(Stored data)
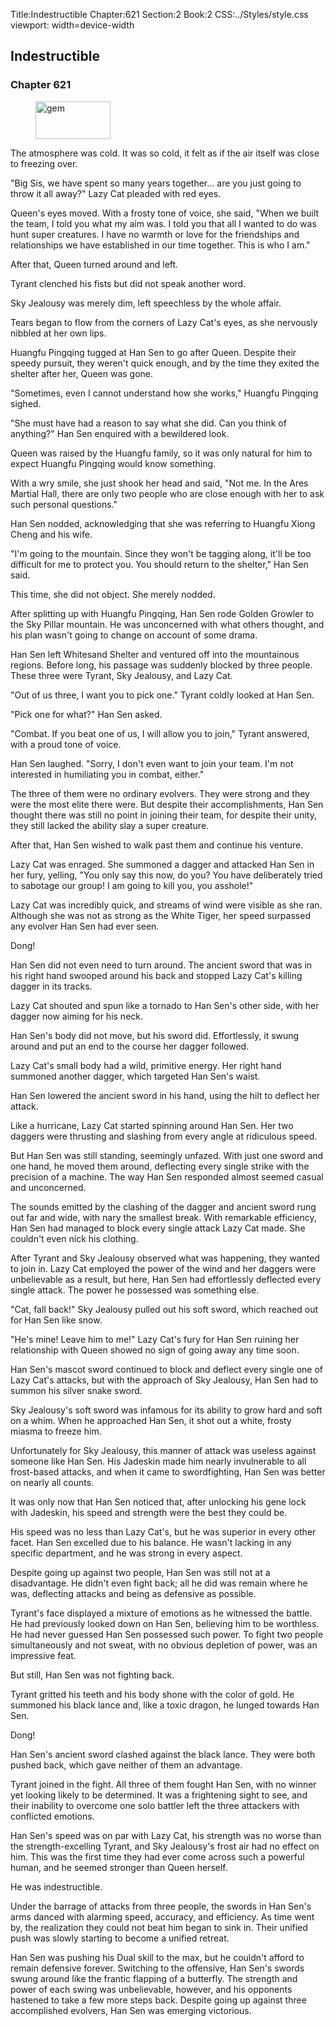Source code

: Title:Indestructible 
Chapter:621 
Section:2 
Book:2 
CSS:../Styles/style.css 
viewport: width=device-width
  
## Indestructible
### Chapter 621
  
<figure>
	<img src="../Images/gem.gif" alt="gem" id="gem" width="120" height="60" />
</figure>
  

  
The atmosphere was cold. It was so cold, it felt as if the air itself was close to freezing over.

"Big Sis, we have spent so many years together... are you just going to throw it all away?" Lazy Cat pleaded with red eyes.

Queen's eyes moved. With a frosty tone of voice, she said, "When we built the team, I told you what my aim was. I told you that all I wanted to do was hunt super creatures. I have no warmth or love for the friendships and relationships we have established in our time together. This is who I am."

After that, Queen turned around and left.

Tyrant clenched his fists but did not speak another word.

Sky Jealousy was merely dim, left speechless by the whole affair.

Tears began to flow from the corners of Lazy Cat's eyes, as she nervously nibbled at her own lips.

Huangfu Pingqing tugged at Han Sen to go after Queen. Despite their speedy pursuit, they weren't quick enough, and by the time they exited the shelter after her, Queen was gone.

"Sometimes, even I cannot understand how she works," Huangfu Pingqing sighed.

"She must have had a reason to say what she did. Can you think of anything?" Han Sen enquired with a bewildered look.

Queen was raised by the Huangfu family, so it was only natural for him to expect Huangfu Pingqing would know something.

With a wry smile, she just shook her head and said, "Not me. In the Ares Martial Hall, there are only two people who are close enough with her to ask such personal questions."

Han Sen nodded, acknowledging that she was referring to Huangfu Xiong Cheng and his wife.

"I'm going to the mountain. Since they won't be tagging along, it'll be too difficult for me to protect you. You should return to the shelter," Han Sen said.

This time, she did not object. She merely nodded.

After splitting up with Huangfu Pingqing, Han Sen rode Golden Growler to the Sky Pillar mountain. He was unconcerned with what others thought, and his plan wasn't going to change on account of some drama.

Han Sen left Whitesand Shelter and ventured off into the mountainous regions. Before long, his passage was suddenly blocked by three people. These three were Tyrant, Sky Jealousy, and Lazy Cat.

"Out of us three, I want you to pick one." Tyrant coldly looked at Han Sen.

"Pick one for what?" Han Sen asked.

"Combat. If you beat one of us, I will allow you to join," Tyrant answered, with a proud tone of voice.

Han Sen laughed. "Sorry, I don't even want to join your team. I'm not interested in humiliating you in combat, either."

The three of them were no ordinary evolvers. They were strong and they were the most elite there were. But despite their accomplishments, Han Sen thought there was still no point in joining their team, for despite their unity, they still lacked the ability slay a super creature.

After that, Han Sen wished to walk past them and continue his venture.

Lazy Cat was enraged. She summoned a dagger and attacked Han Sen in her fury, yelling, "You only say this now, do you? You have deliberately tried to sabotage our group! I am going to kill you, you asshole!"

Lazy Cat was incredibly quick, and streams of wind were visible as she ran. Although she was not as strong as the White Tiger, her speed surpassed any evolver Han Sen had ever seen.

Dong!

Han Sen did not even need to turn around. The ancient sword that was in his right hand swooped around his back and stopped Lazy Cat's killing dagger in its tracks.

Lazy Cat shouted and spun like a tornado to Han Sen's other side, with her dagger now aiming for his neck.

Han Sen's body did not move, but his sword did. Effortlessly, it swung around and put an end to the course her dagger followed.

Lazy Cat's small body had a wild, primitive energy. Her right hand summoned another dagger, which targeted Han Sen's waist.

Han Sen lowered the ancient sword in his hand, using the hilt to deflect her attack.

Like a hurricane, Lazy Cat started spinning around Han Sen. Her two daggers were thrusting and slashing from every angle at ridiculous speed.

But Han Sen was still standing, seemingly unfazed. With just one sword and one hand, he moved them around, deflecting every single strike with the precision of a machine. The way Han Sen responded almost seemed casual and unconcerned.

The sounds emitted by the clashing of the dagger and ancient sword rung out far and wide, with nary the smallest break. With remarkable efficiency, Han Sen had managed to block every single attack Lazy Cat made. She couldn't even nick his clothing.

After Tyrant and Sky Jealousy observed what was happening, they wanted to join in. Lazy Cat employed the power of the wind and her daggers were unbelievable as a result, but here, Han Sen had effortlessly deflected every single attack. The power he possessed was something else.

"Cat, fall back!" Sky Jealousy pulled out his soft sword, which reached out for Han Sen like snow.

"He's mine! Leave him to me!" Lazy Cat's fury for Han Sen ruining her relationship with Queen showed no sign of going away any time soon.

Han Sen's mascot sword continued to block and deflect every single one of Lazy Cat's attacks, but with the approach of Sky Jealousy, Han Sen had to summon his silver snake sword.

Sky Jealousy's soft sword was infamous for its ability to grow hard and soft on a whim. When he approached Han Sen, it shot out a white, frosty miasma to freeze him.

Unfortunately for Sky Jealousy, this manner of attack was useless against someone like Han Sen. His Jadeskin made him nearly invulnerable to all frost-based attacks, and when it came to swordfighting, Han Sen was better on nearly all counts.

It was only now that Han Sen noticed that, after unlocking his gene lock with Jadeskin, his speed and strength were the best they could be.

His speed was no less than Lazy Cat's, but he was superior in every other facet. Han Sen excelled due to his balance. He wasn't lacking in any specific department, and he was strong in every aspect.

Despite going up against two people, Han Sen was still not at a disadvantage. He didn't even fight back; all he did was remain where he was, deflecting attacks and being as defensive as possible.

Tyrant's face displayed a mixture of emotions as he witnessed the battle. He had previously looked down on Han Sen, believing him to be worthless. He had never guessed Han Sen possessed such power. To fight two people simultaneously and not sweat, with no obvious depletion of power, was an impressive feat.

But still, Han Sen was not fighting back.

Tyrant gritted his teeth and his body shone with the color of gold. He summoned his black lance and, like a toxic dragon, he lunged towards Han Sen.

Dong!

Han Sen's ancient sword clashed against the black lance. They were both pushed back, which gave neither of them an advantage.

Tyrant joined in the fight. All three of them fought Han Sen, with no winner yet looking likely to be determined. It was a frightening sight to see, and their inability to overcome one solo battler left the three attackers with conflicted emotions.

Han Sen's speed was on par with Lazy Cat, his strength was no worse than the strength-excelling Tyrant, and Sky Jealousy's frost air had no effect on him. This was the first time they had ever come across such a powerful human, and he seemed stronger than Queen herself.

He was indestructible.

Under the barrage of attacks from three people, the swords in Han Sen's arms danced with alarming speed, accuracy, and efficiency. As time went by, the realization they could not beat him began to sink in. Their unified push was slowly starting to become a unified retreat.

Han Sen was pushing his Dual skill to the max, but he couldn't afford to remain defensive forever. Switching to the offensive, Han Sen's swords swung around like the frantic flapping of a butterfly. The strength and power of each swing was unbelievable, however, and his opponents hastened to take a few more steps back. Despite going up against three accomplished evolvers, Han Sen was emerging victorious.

## AIM OF THE TASK
Search the entries above for lines holding the string "away", then report only how many there are.

## RESPONSE
2